瞑想をすると、自分の感情に気づきやすくなるとは言われています。
感情に気づけば、その感情に巻き込まれなくなるので、
感情をコントロールできるようになるとも言われています。
でも、僕は思います。
感情に気づきながらも、
その感情と一体化するのがいいんじゃないかと。
感情はアメ玉みたいなもの。

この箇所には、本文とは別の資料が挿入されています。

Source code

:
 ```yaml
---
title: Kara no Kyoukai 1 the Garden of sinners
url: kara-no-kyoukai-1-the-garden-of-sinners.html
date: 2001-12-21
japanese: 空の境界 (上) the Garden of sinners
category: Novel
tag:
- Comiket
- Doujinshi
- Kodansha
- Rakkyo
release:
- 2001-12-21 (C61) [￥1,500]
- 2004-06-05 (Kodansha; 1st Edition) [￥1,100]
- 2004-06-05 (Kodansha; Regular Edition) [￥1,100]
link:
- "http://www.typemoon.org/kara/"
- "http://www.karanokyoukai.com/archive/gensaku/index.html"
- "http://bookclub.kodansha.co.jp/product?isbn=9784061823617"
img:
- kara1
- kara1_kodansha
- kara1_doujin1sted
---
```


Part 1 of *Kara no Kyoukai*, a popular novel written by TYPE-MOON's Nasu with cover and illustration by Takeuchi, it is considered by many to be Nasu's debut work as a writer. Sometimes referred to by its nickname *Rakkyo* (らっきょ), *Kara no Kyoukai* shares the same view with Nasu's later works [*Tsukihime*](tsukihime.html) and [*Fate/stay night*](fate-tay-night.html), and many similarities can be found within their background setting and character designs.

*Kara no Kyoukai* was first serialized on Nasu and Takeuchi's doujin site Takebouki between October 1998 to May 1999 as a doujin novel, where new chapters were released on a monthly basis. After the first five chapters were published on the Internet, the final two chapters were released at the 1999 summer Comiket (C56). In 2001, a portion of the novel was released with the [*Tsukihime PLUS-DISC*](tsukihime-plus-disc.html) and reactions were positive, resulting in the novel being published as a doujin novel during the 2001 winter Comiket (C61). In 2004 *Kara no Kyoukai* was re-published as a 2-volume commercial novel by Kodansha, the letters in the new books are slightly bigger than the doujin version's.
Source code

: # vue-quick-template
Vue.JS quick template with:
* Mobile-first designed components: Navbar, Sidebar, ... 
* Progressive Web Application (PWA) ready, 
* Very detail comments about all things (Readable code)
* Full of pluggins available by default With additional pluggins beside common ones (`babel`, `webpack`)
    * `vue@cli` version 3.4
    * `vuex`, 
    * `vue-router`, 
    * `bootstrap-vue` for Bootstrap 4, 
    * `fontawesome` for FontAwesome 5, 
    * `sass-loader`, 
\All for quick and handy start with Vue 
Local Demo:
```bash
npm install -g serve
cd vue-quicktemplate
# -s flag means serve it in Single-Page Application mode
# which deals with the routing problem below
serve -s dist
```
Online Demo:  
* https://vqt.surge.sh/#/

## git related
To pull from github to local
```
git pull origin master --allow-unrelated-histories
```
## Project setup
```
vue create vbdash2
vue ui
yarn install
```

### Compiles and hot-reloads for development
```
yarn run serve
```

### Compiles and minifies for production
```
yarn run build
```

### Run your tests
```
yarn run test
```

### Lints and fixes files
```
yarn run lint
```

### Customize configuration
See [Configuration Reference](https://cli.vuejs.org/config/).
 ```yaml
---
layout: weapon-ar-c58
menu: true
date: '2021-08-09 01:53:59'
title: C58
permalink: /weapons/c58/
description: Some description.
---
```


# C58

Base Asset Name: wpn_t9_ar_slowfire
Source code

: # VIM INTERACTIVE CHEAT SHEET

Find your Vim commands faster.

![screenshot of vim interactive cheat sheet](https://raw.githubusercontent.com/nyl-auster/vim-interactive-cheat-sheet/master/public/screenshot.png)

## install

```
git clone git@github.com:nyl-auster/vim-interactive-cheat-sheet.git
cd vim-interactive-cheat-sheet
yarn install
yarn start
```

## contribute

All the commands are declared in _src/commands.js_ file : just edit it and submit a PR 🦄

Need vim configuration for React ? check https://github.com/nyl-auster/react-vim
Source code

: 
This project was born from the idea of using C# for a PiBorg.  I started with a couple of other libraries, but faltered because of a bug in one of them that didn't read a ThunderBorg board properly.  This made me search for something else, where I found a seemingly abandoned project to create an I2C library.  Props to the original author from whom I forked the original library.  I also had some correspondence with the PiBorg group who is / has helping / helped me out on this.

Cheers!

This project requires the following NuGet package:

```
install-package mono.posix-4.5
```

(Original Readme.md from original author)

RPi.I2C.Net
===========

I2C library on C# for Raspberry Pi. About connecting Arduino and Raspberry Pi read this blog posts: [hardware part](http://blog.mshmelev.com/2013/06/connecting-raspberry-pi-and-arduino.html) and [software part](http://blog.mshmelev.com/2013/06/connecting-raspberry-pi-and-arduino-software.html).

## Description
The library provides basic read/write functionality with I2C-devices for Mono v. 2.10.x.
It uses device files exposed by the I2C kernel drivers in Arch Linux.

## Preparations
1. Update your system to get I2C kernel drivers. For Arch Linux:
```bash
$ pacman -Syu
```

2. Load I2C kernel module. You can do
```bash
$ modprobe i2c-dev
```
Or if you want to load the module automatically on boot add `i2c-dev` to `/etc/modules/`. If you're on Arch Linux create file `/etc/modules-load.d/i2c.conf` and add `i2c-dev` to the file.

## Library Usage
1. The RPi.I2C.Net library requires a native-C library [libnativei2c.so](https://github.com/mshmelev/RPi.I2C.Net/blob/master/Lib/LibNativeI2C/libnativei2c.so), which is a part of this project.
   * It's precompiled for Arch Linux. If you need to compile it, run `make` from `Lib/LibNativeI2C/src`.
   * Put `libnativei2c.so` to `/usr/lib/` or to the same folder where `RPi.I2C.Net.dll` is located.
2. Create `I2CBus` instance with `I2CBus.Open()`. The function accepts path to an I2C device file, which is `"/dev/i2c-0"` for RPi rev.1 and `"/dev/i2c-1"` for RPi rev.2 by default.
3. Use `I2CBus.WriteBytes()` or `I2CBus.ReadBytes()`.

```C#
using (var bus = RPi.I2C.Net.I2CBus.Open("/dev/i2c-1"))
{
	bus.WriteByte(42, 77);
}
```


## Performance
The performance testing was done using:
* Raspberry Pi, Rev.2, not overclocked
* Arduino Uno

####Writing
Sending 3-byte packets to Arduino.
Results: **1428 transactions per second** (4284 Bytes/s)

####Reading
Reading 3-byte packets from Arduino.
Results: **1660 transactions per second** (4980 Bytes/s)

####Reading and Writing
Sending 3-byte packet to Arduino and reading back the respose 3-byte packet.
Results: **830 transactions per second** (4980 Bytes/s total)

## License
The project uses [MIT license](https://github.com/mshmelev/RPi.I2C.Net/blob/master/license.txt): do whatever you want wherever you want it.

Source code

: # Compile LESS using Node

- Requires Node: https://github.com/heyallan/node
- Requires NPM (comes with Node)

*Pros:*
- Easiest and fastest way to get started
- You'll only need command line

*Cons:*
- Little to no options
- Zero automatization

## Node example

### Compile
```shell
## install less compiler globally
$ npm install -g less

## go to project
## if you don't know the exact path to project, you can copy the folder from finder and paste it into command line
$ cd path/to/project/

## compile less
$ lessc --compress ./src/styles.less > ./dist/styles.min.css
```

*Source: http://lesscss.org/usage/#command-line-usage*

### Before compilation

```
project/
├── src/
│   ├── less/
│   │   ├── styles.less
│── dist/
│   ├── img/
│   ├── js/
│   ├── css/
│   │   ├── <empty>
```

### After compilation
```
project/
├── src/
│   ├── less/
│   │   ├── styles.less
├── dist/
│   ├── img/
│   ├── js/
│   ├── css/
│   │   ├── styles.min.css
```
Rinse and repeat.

じっくり味わうと溶けて消えていきます。
僕が思うに、
感情というのはアメ玉みたいなものです。
どういうことかというと、じっくりと味わうと、
最後には溶けて消えていってしまうんです。
不思議なんですけどね。
ネガティブな感情にも、最後には飽きてしまうんです。
この、「飽きる」ということがとても大切だと思います。
飽きるというのは、
楽しいことに対して使う言葉だと思うかもしれませんが、
そんなことはありません。
苦しいことにも、飽きるという現象が起きるんです。
あえて苦しもうという人が、
少ないだけの話なんです。
(関連記事:「苦しみ」と「退屈」を避けないこと)
観察者が暇になって、瞑想を止めたときに、観照者があらわれます。
エゴが感情に飽きていくとどうなるか?
どうなると思いますか?
観察者が暇になってくるんです。
エゴがエゴであることに飽きてくるんですね。
そうして、頭の中にでてくるエゴも少なくなってきます。
そうすると、観察者の仕事がどんどんと減ってくるんですね。
そうすると、あまり、集中力を高めなくても、
十分に無心を保てるようになってきます。
わざわざ、座って瞑想をするまでもないような状態。
観照者があらわれるのはこういうときなんです。
エゴもなく、ゆえに、観察者もどこにも集中していない状態。
そのときに、観照者があらわれます。
まとめ
というわけで、
観察者と観照者の違いについてお話しました。
観照者は、観察者が暇になったときにあらわれます。
観察者が集中力鋭く、エゴを観察しているうちは、
観照者とはなにかを知ることはできないと思います。
エゴが消えているだけでは、だめなんですね。
エゴと観察者、どちらもが消えてないといけないんです。
なので、エゴをネガティブな存在だと認識しているうちは、
観照者を知ることはできません。
大事なのは、エゴでいることに、エゴに飽きてもらうことなんです。
そのためには、苦しいですが、
あえて、エゴの感情と一体化するというのもとても有効だと思います。